## [TASK DESCRIPTION]
The copy must run from the first line of the entries below through the line containing "5. 整个分层结构应该能促进标准化工作", restated word for word, with pictures left out.

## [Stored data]
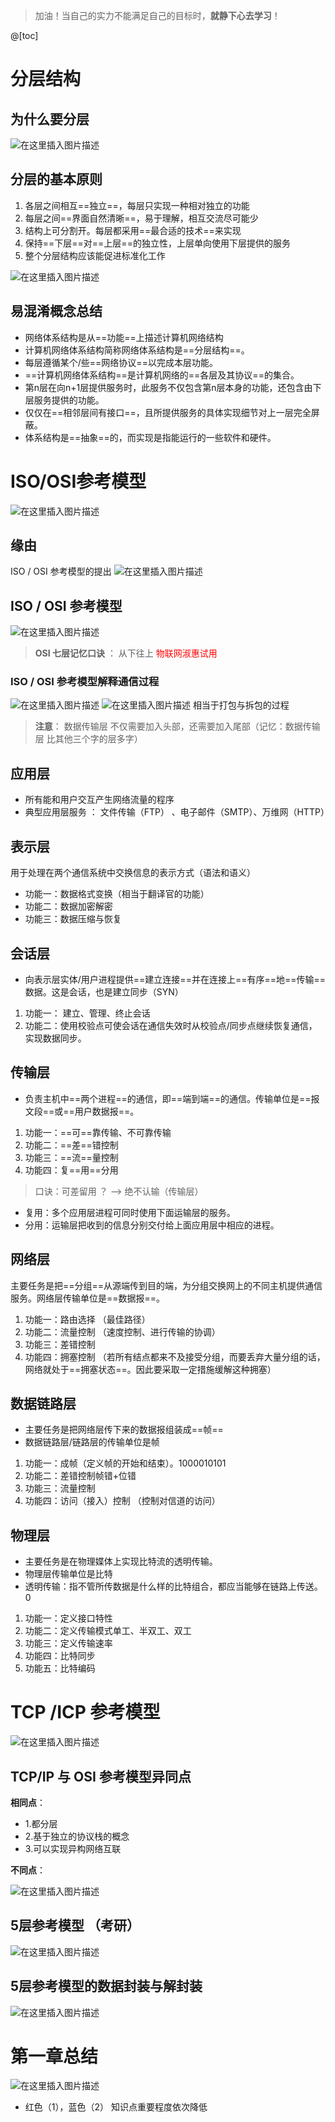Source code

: ﻿> 加油！当自己的实力不能满足自己的目标时，**就静下心去学习**！

@[toc]
# 分层结构
## 为什么要分层
![在这里插入图片描述](https://img-blog.csdnimg.cn/20210720092433432.png?x-oss-process=image/watermark,type_ZmFuZ3poZW5naGVpdGk,shadow_10,text_aHR0cHM6Ly9ibG9nLmNzZG4ubmV0L1F1YW50dW1Zb3U=,size_16,color_FFFFFF,t_70)

## 分层的基本原则

 1. 各层之间相互==独立==，每层只实现一种相对独立的功能
 2. 每层之间==界面自然清晰==，易于理解，相互交流尽可能少
 3. 结构上可分割开。每层都采用==最合适的技术==来实现
 4. 保持==下层==对==上层==的独立性，上层单向使用下层提供的服务
 5. 整个分层结构应该能促进标准化工作

![在这里插入图片描述](https://img-blog.csdnimg.cn/20210720094236453.png?x-oss-process=image/watermark,type_ZmFuZ3poZW5naGVpdGk,shadow_10,text_aHR0cHM6Ly9ibG9nLmNzZG4ubmV0L1F1YW50dW1Zb3U=,size_16,color_FFFFFF,t_70)

## 易混淆概念总结
- 网络体系结构是从==功能==上描述计算机网络结构
- 计算机网络体系结构简称网络体系结构是==分层结构==。
- 每层遵循某个/些==网络协议==以完成本层功能。
- ==计算机网络体系结构==是计算机网络的==各层及其协议==的集合。
- 第n层在向n+1层提供服务时，此服务不仅包含第n层本身的功能，还包含由下层服务提供的功能。
- 仅仅在==相邻层间有接口==，且所提供服务的具体实现细节对上一层完全屏蔽。
- 体系结构是==抽象==的，而实现是指能运行的一些软件和硬件。

# ISO/OSI参考模型
![在这里插入图片描述](https://img-blog.csdnimg.cn/20210720095930400.png?x-oss-process=image/watermark,type_ZmFuZ3poZW5naGVpdGk,shadow_10,text_aHR0cHM6Ly9ibG9nLmNzZG4ubmV0L1F1YW50dW1Zb3U=,size_16,color_FFFFFF,t_70)
## 缘由
ISO / OSI  参考模型的提出
![在这里插入图片描述](https://img-blog.csdnimg.cn/20210720100343505.png?x-oss-process=image/watermark,type_ZmFuZ3poZW5naGVpdGk,shadow_10,text_aHR0cHM6Ly9ibG9nLmNzZG4ubmV0L1F1YW50dW1Zb3U=,size_16,color_FFFFFF,t_70)
## ISO / OSI  参考模型
![在这里插入图片描述](https://img-blog.csdnimg.cn/20210720100703806.png?x-oss-process=image/watermark,type_ZmFuZ3poZW5naGVpdGk,shadow_10,text_aHR0cHM6Ly9ibG9nLmNzZG4ubmV0L1F1YW50dW1Zb3U=,size_16,color_FFFFFF,t_70)

> **OSI  七层记忆口诀** ： 从下往上 <font color=red>物联网淑惠试用</font>

### ISO / OSI  参考模型解释通信过程
![在这里插入图片描述](https://img-blog.csdnimg.cn/20210720101309832.png?x-oss-process=image/watermark,type_ZmFuZ3poZW5naGVpdGk,shadow_10,text_aHR0cHM6Ly9ibG9nLmNzZG4ubmV0L1F1YW50dW1Zb3U=,size_16,color_FFFFFF,t_70)
![在这里插入图片描述](https://img-blog.csdnimg.cn/20210720101817870.png?x-oss-process=image/watermark,type_ZmFuZ3poZW5naGVpdGk,shadow_10,text_aHR0cHM6Ly9ibG9nLmNzZG4ubmV0L1F1YW50dW1Zb3U=,size_16,color_FFFFFF,t_70)
相当于打包与拆包的过程

> **注意**： 数据传输层 不仅需要加入头部，还需要加入尾部（记忆：数据传输层 比其他三个字的层多字）


## 应用层
- 所有能和用户交互产生网络流量的程序
- 典型应用层服务 ： 文件传输（FTP） 、电子邮件（SMTP）、万维网（HTTP）

## 表示层
用于处理在两个通信系统中交换信息的表示方式（语法和语义）
- 功能一：数据格式变换（相当于翻译官的功能）
- 功能二：数据加密解密 
- 功能三：数据压缩与恢复 

## 会话层
 - 向表示层实体/用户进程提供==建立连接==并在连接上==有序==地==传输==数据。这是会话，也是建立同步（SYN）
 
 1. 功能一： 建立、管理、终止会话
 2. 功能二：使用校验点可使会话在通信失效时从校验点/同步点继续恢复通信，实现数据同步。

## 传输层
 - 负责主机中==两个进程==的通信，即==端到端==的通信。传输单位是==报文段==或==用户数据报==。

 1. 功能一：==可==靠传输、不可靠传输
 2. 功能二：==差==错控制
 3. 功能三：==流==量控制
 4. 功能四：复==用==分用


> 口诀：可差留用 ？  --> 绝不认输（传输层）

- 复用：多个应用层进程可同时使用下面运输层的服务。
- 分用：运输层把收到的信息分别交付给上面应用层中相应的进程。

## 网络层
 主要任务是把==分组==从源端传到目的端，为分组交换网上的不同主机提供通信服务。网络层传输单位是==数据报==。

 1. 功能一：路由选择  （最佳路径）
 2. 功能二：流量控制    （速度控制、进行传输的协调）
 3. 功能三：差错控制  
 4. 功能四：拥塞控制 （若所有结点都来不及接受分组，而要丢弃大量分组的话，网络就处于==拥塞状态==。因此要采取一定措施缓解这种拥塞）


## 数据链路层
- 主要任务是把网络层传下来的数据报组装成==帧==
- 数据链路层/链路层的传输单位是帧

 1. 功能一：成帧（定义帧的开始和结束）。1000010101
 2. 功能二：差错控制帧错+位错
 3. 功能三：流量控制
 4. 功能四：访问（接入）控制    （控制对信道的访问）

## 物理层
- 主要任务是在物理媟体上实现比特流的透明传输。
- 物理层传输单位是比特
- 透明传输：指不管所传数据是什么样的比特组合，都应当能够在链路上传送。
0

 1. 功能一：定义接口特性
 2. 功能二：定义传输模式单工、半双工、双工
 3. 功能三：定义传输速率
 4. 功能四：比特同步
 5. 功能五：比特编码


# TCP /ICP 参考模型
![在这里插入图片描述](https://img-blog.csdnimg.cn/20210720113939693.png?x-oss-process=image/watermark,type_ZmFuZ3poZW5naGVpdGk,shadow_10,text_aHR0cHM6Ly9ibG9nLmNzZG4ubmV0L1F1YW50dW1Zb3U=,size_16,color_FFFFFF,t_70)

## TCP/IP 与 OSI  参考模型异同点
**相同点**：
- 1.都分层
- 2.基于独立的协议栈的概念
- 3.可以实现异构网络互联

**不同点**：

![在这里插入图片描述](https://img-blog.csdnimg.cn/20210720154847953.png?x-oss-process=image/watermark,type_ZmFuZ3poZW5naGVpdGk,shadow_10,text_aHR0cHM6Ly9ibG9nLmNzZG4ubmV0L1F1YW50dW1Zb3U=,size_16,color_FFFFFF,t_70)

## 5层参考模型  （考研）
![在这里插入图片描述](https://img-blog.csdnimg.cn/20210720155011869.png?x-oss-process=image/watermark,type_ZmFuZ3poZW5naGVpdGk,shadow_10,text_aHR0cHM6Ly9ibG9nLmNzZG4ubmV0L1F1YW50dW1Zb3U=,size_16,color_FFFFFF,t_70)


## 5层参考模型的数据封装与解封装
![在这里插入图片描述](https://img-blog.csdnimg.cn/20210720155238897.png?x-oss-process=image/watermark,type_ZmFuZ3poZW5naGVpdGk,shadow_10,text_aHR0cHM6Ly9ibG9nLmNzZG4ubmV0L1F1YW50dW1Zb3U=,size_16,color_FFFFFF,t_70)

# 第一章总结
![在这里插入图片描述](https://img-blog.csdnimg.cn/20210720155546861.png?x-oss-process=image/watermark,type_ZmFuZ3poZW5naGVpdGk,shadow_10,text_aHR0cHM6Ly9ibG9nLmNzZG4ubmV0L1F1YW50dW1Zb3U=,size_16,color_FFFFFF,t_70)

- 红色（1），蓝色（2） 知识点重要程度依次降低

## [FINAL ANSWER]
Source code

: ﻿> 加油！当自己的实力不能满足自己的目标时，**就静下心去学习**！

@[toc]
# 分层结构
## 为什么要分层
![在这里插入图片描述](https://img-blog.csdnimg.cn/20210720092433432.png?x-oss-process=image/watermark,type_ZmFuZ3poZW5naGVpdGk,shadow_10,text_aHR0cHM6Ly9ibG9nLmNzZG4ubmV0L1F1YW50dW1Zb3U=,size_16,color_FFFFFF,t_70)

## 分层的基本原则

 1. 各层之间相互==独立==，每层只实现一种相对独立的功能
 2. 每层之间==界面自然清晰==，易于理解，相互交流尽可能少
 3. 结构上可分割开。每层都采用==最合适的技术==来实现
 4. 保持==下层==对==上层==的独立性，上层单向使用下层提供的服务
 5. 整个分层结构应该能促进标准化工作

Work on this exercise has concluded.